* [MATERIAL SHOWN]
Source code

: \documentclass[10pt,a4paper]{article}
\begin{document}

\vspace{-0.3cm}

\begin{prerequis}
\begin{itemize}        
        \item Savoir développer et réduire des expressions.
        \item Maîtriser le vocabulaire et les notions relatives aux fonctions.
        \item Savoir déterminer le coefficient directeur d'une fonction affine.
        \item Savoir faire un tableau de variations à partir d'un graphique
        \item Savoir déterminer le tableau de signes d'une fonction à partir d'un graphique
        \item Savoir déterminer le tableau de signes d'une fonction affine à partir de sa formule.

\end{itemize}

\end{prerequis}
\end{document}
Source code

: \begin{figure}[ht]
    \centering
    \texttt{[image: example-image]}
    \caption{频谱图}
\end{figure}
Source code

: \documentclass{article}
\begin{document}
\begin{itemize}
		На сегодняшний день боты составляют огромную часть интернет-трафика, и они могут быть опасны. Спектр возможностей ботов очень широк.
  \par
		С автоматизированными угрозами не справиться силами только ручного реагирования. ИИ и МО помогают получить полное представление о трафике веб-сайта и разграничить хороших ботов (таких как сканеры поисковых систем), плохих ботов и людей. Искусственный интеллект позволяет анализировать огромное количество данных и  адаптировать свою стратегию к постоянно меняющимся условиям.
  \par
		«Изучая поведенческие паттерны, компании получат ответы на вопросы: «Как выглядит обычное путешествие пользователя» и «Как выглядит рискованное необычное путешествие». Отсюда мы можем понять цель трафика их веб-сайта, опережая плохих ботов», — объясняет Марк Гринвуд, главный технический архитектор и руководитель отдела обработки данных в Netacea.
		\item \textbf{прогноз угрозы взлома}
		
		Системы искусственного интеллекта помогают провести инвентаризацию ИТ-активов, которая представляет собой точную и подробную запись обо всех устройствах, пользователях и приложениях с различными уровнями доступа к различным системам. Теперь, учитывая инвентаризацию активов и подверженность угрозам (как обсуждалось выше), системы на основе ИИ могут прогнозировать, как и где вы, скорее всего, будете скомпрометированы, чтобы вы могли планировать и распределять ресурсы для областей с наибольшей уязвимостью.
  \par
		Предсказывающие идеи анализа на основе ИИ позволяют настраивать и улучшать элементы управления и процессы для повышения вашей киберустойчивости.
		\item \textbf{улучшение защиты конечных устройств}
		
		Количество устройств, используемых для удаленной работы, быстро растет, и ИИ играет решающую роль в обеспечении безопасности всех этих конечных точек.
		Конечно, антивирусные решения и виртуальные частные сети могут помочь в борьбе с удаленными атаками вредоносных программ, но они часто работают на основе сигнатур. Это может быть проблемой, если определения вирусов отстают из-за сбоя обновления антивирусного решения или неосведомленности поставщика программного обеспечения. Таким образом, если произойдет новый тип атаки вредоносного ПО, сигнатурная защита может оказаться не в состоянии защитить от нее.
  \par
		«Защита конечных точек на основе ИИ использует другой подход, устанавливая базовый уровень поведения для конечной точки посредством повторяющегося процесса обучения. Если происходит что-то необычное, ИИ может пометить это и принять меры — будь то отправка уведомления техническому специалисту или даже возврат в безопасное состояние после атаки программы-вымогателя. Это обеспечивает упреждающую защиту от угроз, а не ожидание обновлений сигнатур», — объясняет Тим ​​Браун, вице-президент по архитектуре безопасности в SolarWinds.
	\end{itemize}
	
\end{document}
---
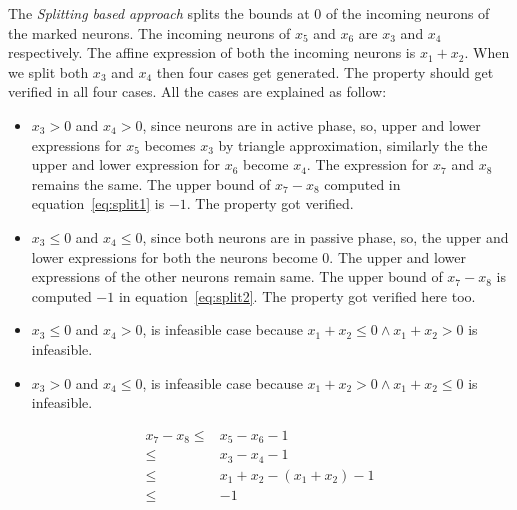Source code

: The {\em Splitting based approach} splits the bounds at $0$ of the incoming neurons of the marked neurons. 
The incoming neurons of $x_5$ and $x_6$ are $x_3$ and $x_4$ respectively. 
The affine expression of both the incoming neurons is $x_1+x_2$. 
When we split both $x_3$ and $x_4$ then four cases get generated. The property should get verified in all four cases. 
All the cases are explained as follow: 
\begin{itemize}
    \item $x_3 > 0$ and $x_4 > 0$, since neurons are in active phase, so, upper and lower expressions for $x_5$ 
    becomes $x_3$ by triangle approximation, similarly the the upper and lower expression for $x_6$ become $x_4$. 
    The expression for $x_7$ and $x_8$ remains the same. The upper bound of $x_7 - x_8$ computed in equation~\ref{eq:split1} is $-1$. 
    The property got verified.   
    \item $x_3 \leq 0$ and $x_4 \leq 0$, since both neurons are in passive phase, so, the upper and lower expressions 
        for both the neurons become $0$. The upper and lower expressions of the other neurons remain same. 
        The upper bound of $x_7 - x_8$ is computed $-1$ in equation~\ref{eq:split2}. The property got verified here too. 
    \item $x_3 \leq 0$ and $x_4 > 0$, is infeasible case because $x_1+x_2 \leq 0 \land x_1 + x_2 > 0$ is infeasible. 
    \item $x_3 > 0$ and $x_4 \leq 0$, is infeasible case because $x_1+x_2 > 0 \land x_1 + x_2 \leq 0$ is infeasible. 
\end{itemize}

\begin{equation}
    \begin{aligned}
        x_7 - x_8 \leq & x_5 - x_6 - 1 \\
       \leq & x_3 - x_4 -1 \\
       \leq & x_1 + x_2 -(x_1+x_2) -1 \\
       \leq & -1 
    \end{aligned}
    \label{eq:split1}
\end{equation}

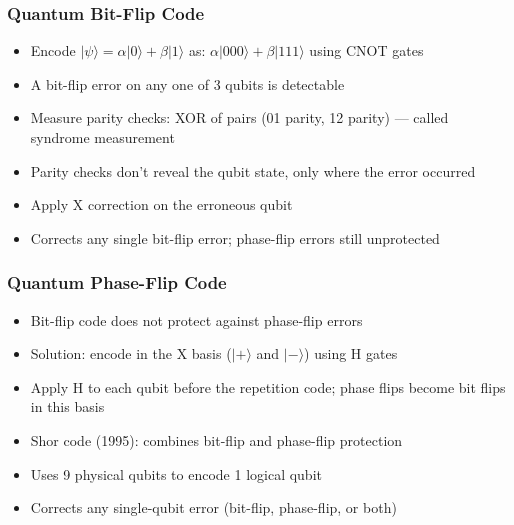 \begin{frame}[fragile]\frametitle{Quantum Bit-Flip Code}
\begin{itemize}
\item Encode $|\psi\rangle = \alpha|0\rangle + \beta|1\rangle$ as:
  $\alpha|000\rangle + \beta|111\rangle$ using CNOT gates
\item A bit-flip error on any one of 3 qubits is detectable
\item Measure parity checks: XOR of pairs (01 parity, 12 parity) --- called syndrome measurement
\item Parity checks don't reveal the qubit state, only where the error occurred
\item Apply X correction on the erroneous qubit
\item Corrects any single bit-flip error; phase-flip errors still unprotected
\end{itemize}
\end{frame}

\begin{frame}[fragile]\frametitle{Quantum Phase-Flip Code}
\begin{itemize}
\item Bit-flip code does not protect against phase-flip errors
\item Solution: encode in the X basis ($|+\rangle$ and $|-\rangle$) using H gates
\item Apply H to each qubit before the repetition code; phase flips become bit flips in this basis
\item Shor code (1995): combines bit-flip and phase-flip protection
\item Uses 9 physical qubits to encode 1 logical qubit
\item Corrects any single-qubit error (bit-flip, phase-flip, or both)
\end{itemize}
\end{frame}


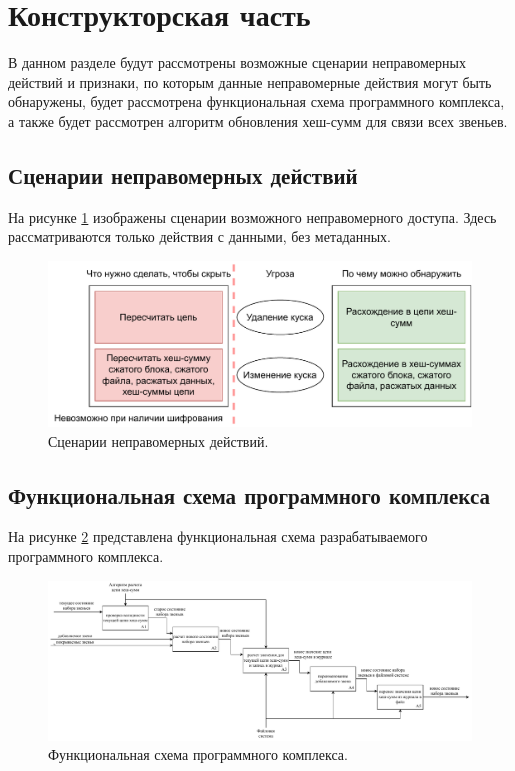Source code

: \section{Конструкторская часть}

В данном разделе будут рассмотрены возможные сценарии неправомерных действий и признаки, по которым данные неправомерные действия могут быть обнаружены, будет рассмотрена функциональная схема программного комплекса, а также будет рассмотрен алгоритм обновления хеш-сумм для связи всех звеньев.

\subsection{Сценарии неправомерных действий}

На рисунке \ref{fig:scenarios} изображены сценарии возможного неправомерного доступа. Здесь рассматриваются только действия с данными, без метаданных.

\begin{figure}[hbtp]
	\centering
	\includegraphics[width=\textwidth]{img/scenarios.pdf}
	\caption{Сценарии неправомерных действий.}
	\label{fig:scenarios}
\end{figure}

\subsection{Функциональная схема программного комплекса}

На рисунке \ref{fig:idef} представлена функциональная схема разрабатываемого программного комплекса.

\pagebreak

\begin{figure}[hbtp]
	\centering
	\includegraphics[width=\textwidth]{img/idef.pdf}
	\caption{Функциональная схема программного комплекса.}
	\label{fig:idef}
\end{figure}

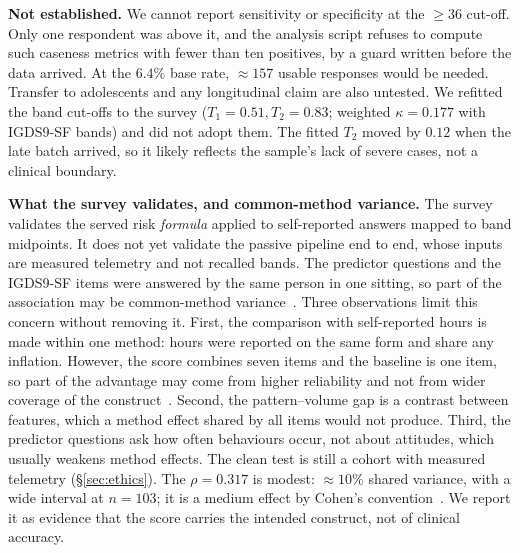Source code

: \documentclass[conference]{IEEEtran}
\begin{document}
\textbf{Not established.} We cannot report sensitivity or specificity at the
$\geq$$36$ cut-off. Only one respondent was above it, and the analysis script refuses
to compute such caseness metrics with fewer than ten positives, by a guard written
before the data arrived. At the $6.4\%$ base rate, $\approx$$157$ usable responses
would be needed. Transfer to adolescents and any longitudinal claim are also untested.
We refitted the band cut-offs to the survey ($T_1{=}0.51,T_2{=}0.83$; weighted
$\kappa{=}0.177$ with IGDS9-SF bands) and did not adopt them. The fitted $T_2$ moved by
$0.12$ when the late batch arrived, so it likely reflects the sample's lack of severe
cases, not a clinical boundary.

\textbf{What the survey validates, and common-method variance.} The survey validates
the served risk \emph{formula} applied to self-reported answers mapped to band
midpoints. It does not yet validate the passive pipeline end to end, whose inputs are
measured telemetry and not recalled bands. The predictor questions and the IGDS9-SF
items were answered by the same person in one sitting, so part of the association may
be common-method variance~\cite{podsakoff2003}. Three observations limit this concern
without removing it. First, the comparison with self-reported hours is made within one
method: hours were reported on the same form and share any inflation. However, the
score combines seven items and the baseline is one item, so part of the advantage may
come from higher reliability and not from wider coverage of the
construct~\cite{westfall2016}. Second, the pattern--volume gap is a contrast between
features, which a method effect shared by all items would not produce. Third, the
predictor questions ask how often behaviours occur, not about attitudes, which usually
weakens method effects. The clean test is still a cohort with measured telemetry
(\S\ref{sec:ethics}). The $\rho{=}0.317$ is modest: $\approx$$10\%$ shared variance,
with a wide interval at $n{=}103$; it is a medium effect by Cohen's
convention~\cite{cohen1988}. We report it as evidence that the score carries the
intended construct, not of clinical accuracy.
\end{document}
...
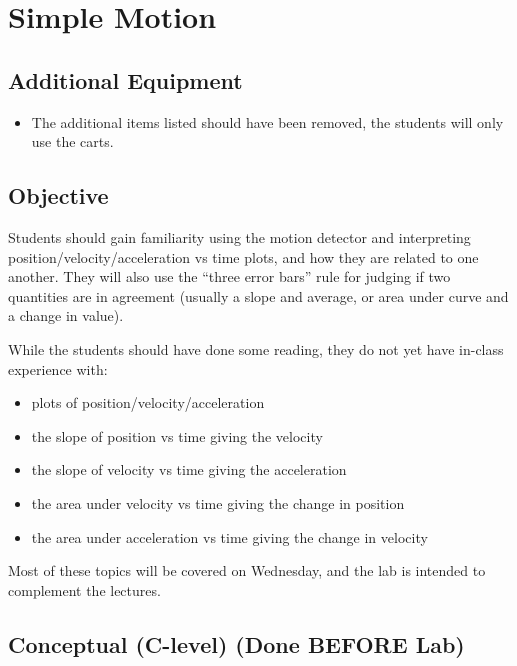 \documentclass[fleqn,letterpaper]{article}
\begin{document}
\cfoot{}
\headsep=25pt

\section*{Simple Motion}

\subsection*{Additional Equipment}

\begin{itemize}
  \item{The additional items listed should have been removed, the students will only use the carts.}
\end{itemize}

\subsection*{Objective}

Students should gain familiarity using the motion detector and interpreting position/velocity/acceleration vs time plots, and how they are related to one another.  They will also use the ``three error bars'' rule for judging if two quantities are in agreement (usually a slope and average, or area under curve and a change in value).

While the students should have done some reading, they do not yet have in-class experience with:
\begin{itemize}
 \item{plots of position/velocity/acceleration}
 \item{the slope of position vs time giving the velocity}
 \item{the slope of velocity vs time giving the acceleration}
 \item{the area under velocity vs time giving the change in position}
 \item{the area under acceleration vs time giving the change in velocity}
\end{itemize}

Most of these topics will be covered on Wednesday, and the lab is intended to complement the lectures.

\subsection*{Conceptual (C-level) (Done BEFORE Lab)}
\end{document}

* [ACTIVITY]
Wherever the word "includegraphics" occurs in the data, copy that whole line.

* [REPLY TO THE EXERCISE]
	\includegraphics[width=\textwidth]{img/scenarios.pdf}
	\includegraphics[width=\textwidth]{img/idef.pdf}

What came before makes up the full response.